AASUA launches petition against UCP cuts to post-secondary funding
The campaign's petition directed at the United Conservative Party has received over 3,000 signatures.
The Association of Academic Staff at the University of Alberta (AASUA) has launched a campaign and petition against the provincial government’s budget cuts to post-secondary education.
In February, the university received a higher-than-expected 11 per cent cut to provincial funding under Budget 2021. The Protect Our Future campaign was launched by the AASUA — the union for teaching, faculty, library, and administrative staff — on March 22. The campaign aims to reverse these recent budget cuts while also preventing further provincial cuts from going forward. The campaign also wants to start a conversation about the value of post-secondary in the province.
Ricardo Acuña, the president of the AASUA, said he felt it was the association’s responsibility to speak up about how the cuts will hurt the university and the province at large.
Acuña said the funding cuts will severely impair the university’s ability to contribute to the common good of the province, and fail to recognize the value of strong post-secondary institutions.

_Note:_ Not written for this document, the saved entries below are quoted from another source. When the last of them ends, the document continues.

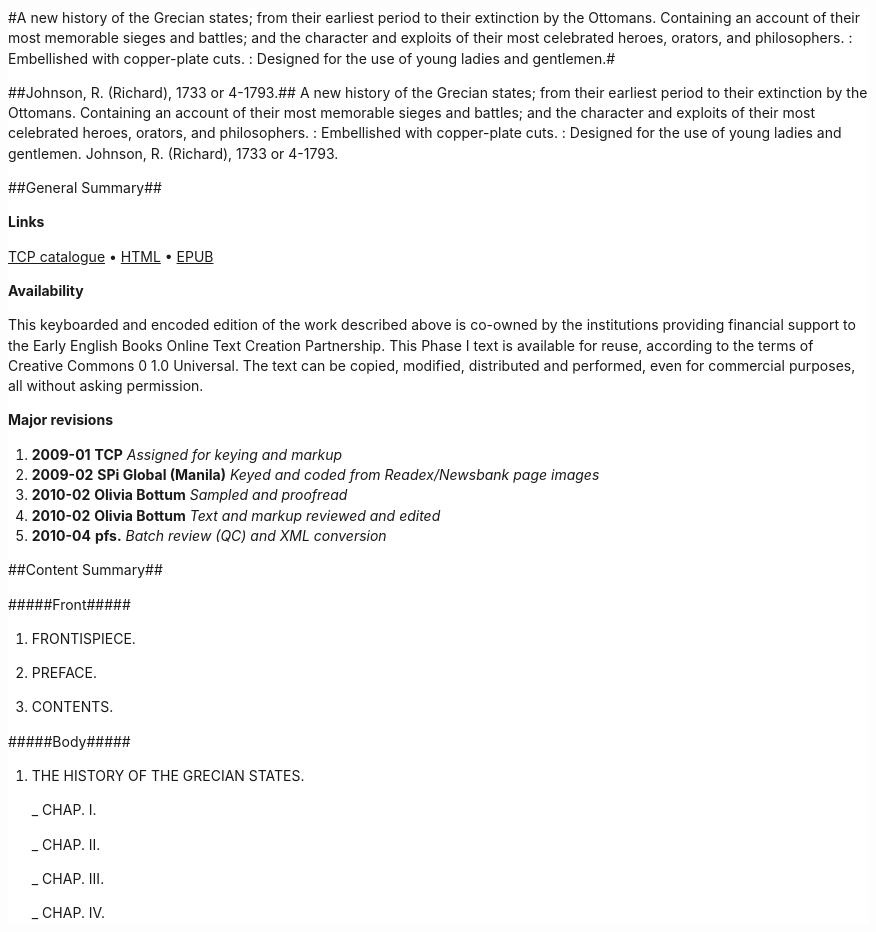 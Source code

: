 #A new history of the Grecian states; from their earliest period to their extinction by the Ottomans. Containing an account of their most memorable sieges and battles; and the character and exploits of their most celebrated heroes, orators, and philosophers. : Embellished with copper-plate cuts. : Designed for the use of young ladies and gentlemen.#

##Johnson, R. (Richard), 1733 or 4-1793.##
A new history of the Grecian states; from their earliest period to their extinction by the Ottomans. Containing an account of their most memorable sieges and battles; and the character and exploits of their most celebrated heroes, orators, and philosophers. : Embellished with copper-plate cuts. : Designed for the use of young ladies and gentlemen.
Johnson, R. (Richard), 1733 or 4-1793.

##General Summary##

**Links**

[TCP catalogue](http://www.ota.ox.ac.uk/tcp/)  • 
[HTML](http://tei.it.ox.ac.uk/tcp/Texts-HTML/free/N20/N20447.html)  • 
[EPUB](http://tei.it.ox.ac.uk/tcp/Texts-EPUB/free/N20/N20447.epub)

**Availability**

This keyboarded and encoded edition of the
	       work described above is co-owned by the institutions
	       providing financial support to the Early English Books
	       Online Text Creation Partnership. This Phase I text is
	       available for reuse, according to the terms of Creative
	       Commons 0 1.0 Universal. The text can be copied,
	       modified, distributed and performed, even for
	       commercial purposes, all without asking permission.

**Major revisions**

1. __2009-01__ __TCP__ *Assigned for keying and markup*
1. __2009-02__ __SPi Global (Manila)__ *Keyed and coded from Readex/Newsbank page images*
1. __2010-02__ __Olivia Bottum__ *Sampled and proofread*
1. __2010-02__ __Olivia Bottum__ *Text and markup reviewed and edited*
1. __2010-04__ __pfs.__ *Batch review (QC) and XML conversion*

##Content Summary##

#####Front#####

1. FRONTISPIECE.

1. PREFACE.

1. CONTENTS.

#####Body#####

1. THE HISTORY OF THE GRECIAN STATES.

    _ CHAP. I.

    _ CHAP. II.

    _ CHAP. III.

    _ CHAP. IV.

“As a public institution, we have a public-interest mandate,” Acuña said. “We make a contribution to research, innovation, public discourse, arts, culture, creativity across the province. We are the ones that help prepare young people for whatever jobs they are going to take on in this province in the future.”
The campaign encourages those in the campus community, alumni, and the public at large to be vocal about the importance of post-secondary institutions by signing their petition, writing letters and contacting their member of legislative assembly (MLA), and talking to others in their community.
“We’re hoping that everybody in the university community gets involved in this and tells our story about why we matter,” Acuña said, “We want Albertans to see the value we add to this province so that they’re in a better position to advocate for us as well.”
According to Acuña, the budget cuts also create internal challenges for the university, such as losing campus employees that do important administrative, research, and information technology (IT) work.
“We’re losing that which makes it harder to do our jobs and fulfill our mission of providing world-class teaching and research,” he said.
So far, Acuña said the AASUA has received widespread public support through social media channels, and surpassed the halfway point of the petition’s 4000-signature goal in just three days. The government, however, is yet to comment on the campaign.
As both declining oil prices and the COVID-19 pandemic continue to affect the economy and people’s well-being, Acuña said universities play an integral role in rebuilding the economy and livelihoods.
“Without a strong system of universities to contribute research, innovation, creativity, and entrepreneurship to the province, those recoveries are going to be that much harder,” Acuña said.
“We need our universities making public interest contributions more now than we ever have before. We should be doing the opposite — investing in post-secondary instead of cutting from it.”